Pero cuando la autopista deja atrás esa isla de catedrales de la modernidad y bordea la algarabía de los barrios tradicionales (con bloques de edificios de tres pisos, ropa colgada y amasijos de antenas, cables y trastos en los balcones), se llega a la Ciudad del Saber, un singular conjunto arquitectónico de 120 hectáreas que alguna vez pertenecieron a la base estadounidense Clayton, hoy reconvertida en un espacio que alberga organismos internacionales, un hotel, escuelas de élite, centro de convenciones, ONG, y algunas compañías innovadoras.

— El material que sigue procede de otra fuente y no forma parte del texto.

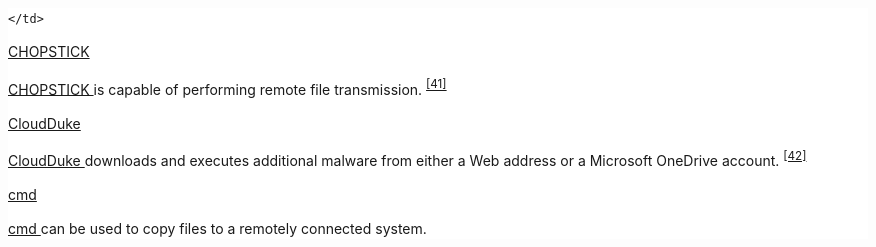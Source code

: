     </td>
   </tr>
   <tr>
    <td>
     <a href="https://attack.mitre.org/software/S0023">
      CHOPSTICK
     </a>
    </td>
    <td>
     <p>
      <a href="https://attack.mitre.org/software/S0023">
       CHOPSTICK
      </a>
      is capable of performing remote file transmission.
      <span class="scite-citeref-number" data-reference="Crowdstrike DNC June 2016" id="scite-ref-41-a" onclick="scrollToRef('scite-41')">
       <sup>
        <a aria-describedby="qtip-40" data-hasqtip="40" href="https://www.crowdstrike.com/blog/bears-midst-intrusion-democratic-national-committee/" target="_blank">
         [41]
        </a>
       </sup>
      </span>
     </p>
    </td>
   </tr>
   <tr>
    <td>
     <a href="https://attack.mitre.org/software/S0054">
      CloudDuke
     </a>
    </td>
    <td>
     <p>
      <a href="https://attack.mitre.org/software/S0054">
       CloudDuke
      </a>
      downloads and executes additional malware from either a Web address or a Microsoft OneDrive account.
      <span class="scite-citeref-number" data-reference="F-Secure The Dukes" id="scite-ref-42-a" onclick="scrollToRef('scite-42')">
       <sup>
        <a aria-describedby="qtip-41" data-hasqtip="41" href="https://www.f-secure.com/documents/996508/1030745/dukes_whitepaper.pdf" target="_blank">
         [42]
        </a>
       </sup>
      </span>
     </p>
    </td>
   </tr>
   <tr>
    <td>
     <a href="https://attack.mitre.org/software/S0106">
      cmd
     </a>
    </td>
    <td>
     <p>
      <a href="https://attack.mitre.org/software/S0106">
       cmd
      </a>
      can be used to copy files to a remotely connected system.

Todo salpicado de palmeras y enmarcado por la selva tropical.
Justo enfrente se encuentra Miraflores, el último grupo de esclusas del Canal de Panamá, cuya visión en vivo y en directo permite hacerse una idea de lo que significó esta obra de dimensiones colosales, que se extiende por 80 km y en la que trabajaron varias decenas de miles de personas que debieron soportar la malaria y la fiebre amarilla.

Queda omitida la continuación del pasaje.